Create an Android Native Activity App
This article applies to Visual Studio 2015. If you're looking for the latest Visual Studio documentation, use the version selector at the top left. We recommend upgrading to Visual Studio 2019. Download it here
When you install the Visual C++ for Cross-Platform Mobile Development option, Visual Studio 2015 can be used to create fully functional Android Native Activity apps. The Android Native Development Kit (NDK) is a toolset that allows you to implement the majority of your Android app using pure C/C++ code. Some Java JNI code acts as glue to allow your C/C++ code to interact with Android. The Android NDK introduced the ability to create Native Activity apps with Android API Level 9. Native Activity code is popular for creating gaming and graphic intensive apps that use Unreal Engine or OpenGL. This topic will guide you through creation of a simple Native Activity app that uses OpenGL. Additional topics walk through the developer lifecycle of editing, building, debugging and deploying Native Activity code.
Before you can create an Android Native Activity app, you must make sure you've met all system requirements, and installed the Visual C++ Mobile Development option in Visual Studio 2015. For more information, see Install Visual C++ for Cross-Platform Mobile Development. Make sure that the required third-party tools and SDKs are included in the installation, and that the Microsoft Visual Studio Emulator for Android is installed.
Create a new Native Activity project
In this tutorial, you’ll first create a new Android Native Activity project and then build and run the default app in the Visual Studio Emulator for Android.
To create a new project
Open Visual Studio. On the menu bar, choose File, New, Project.
In the New Project dialog box, under Templates, choose Visual C++, Cross Platform, and then choose the Native-Activity Application (Android) template.
Give the app a name like
MyAndroidApp, and then choose OK.
Visual Studio creates the new solution and opens Solution Explorer.

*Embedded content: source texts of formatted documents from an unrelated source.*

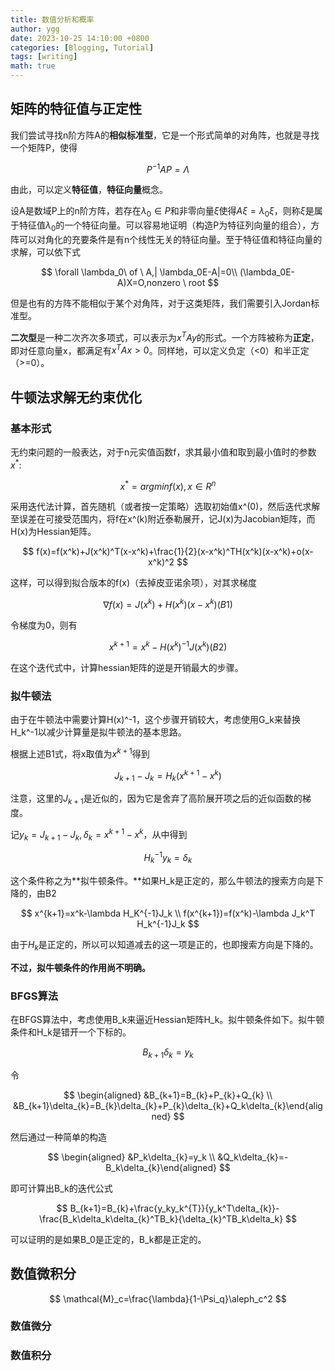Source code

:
```yaml
---
title: 数值分析和概率
author: ygg
date: 2023-10-25 14:10:00 +0800
categories: [Blogging, Tutorial]
tags: [writing]
math: true
---
```


## 矩阵的特征值与正定性

我们尝试寻找n阶方阵A的**相似标准型**，它是一个形式简单的对角阵，也就是寻找一个矩阵P，使得

$$
P^{-1}AP=\Lambda
$$

由此，可以定义**特征值**，**特征向量**概念。

设A是数域P上的n阶方阵，若存在$\lambda_0\in P$和非零向量$\xi$使得$A\xi=\lambda_0\xi$，则称$\xi$是属于特征值$\lambda_0$的一个特征向量。可以容易地证明（构造P为特征列向量的组合），方阵可以对角化的充要条件是有n个线性无关的特征向量。至于特征值和特征向量的求解，可以依下式

$$
\forall \lambda_0\ of \ A,| \lambda_0E-A|=0\\ (\lambda_0E-A)X=O,nonzero \ root
$$

但是也有的方阵不能相似于某个对角阵，对于这类矩阵，我们需要引入Jordan标准型。

**二次型**是一种二次齐次多项式，可以表示为$x^TAy$的形式。一个方阵被称为**正定**，即对任意向量x，都满足有$x^TAx>0$。同样地，可以定义负定（<0）和半正定（>=0）。

## 牛顿法求解无约束优化

### 基本形式

无约束问题的一般表达，对于n元实值函数f，求其最小值和取到最小值时的参数$x^*$:

$$
x^*=argminf(x), x\in R^n
$$

采用迭代法计算，首先随机（或者按一定策略）选取初始值x^(0)，然后迭代求解至误差在可接受范围内，将f在x^(k)附近泰勒展开，记J(x)为Jacobian矩阵，而H(x)为Hessian矩阵。

$$
f(x)=f(x^k)+J(x^k)^T(x-x^k)+\frac{1}{2}(x-x^k)^TH(x^k)(x-x^k)+o(x-x^k)^2
$$

这样，可以得到拟合版本的f(x)（去掉皮亚诺余项），对其求梯度

$$
\nabla f(x)=J(x^k)+H(x^k)(x-x^k) (B1)
$$

令梯度为0，则有

$$
x^{k+1}=x^{k}-H(x^k)^{-1}J(x^k)(B2)
$$

在这个迭代式中，计算hessian矩阵的逆是开销最大的步骤。

### 拟牛顿法

由于在牛顿法中需要计算H(x)^-1，这个步骤开销较大，考虑使用G_k来替换H_k^-1以减少计算量是拟牛顿法的基本思路。

根据上述B1式，将x取值为$x^{k+1}$得到

$$
J_{k+1}-J_k=H_k(x^{k+1}-x^k)
$$

注意，这里的$J_{k+1}$是近似的，因为它是舍弃了高阶展开项之后的近似函数的梯度。

记$y_k=J_{k+1}-J_k,\delta_k=x^{k+1}-x^k$，从中得到

$$
H_k^{-1}y_k=\delta_k
$$

这个条件称之为**拟牛顿条件。**如果H_k是正定的，那么牛顿法的搜索方向是下降的，由B2

$$
x^{k+1}=x^k-\lambda H_K^{-1}J_k \\ f(x^{k+1})=f(x^k)-\lambda J_k^T H_k^{-1}J_k
$$

由于$H_k$是正定的，所以可以知道减去的这一项是正的，也即搜索方向是下降的。

**不过，拟牛顿条件的作用尚不明确。**

### BFGS算法

在BFGS算法中，考虑使用B_k来逼近Hessian矩阵H_k。拟牛顿条件如下。拟牛顿条件和H_k是错开一个下标的。

$$
B_{k+1}\delta_{k}=y_k
$$

令

$$
\begin{aligned}   &B_{k+1}=B_{k}+P_{k}+Q_{k} \\ &B_{k+1}\delta_{k}=B_{k}\delta_{k}+P_{k}\delta_{k}+Q_k\delta_{k}\end{aligned}
$$

然后通过一种简单的构造

$$
\begin{aligned}   &P_k\delta_{k}=y_k \\ &Q_k\delta_{k}=-B_k\delta_{k}\end{aligned}
$$

即可计算出B_k的迭代公式

$$
B_{k+1}=B_{k}+\frac{y_ky_k^{T}}{y_k^T\delta_{k}}-\frac{B_k\delta_k\delta_{k}^TB_k}{\delta_{k}^TB_k\delta_k}
$$

可以证明的是如果B_0是正定的，B_k都是正定的。

## 数值微积分
$$
\mathcal{M}_c=\frac{\lambda}{1-\Psi_q}\aleph_c^2
$$

### 数值微分

### 数值积分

The new Android Native Activity app solution includes two projects:
MyAndroidApp.NativeActivity contains the references and glue code for your app to run as a Native Activity on Android. The implementation of the entry points from the glue code are in main.cpp. Precompiled headers are in pch.h. This Native Activity app project is compiled into a shared library .so file which is picked up by the Packaging project.
MyAndroidApp.Packaging creates the .apk file for deployment on an Android device or emulator. This contains the resources and AndroidManifest.xml file where you set manifest properties. It also contains the build.xml file that controls the Ant build process. It's set as the startup project by default, so that it can be deployed and run directly from Visual Studio.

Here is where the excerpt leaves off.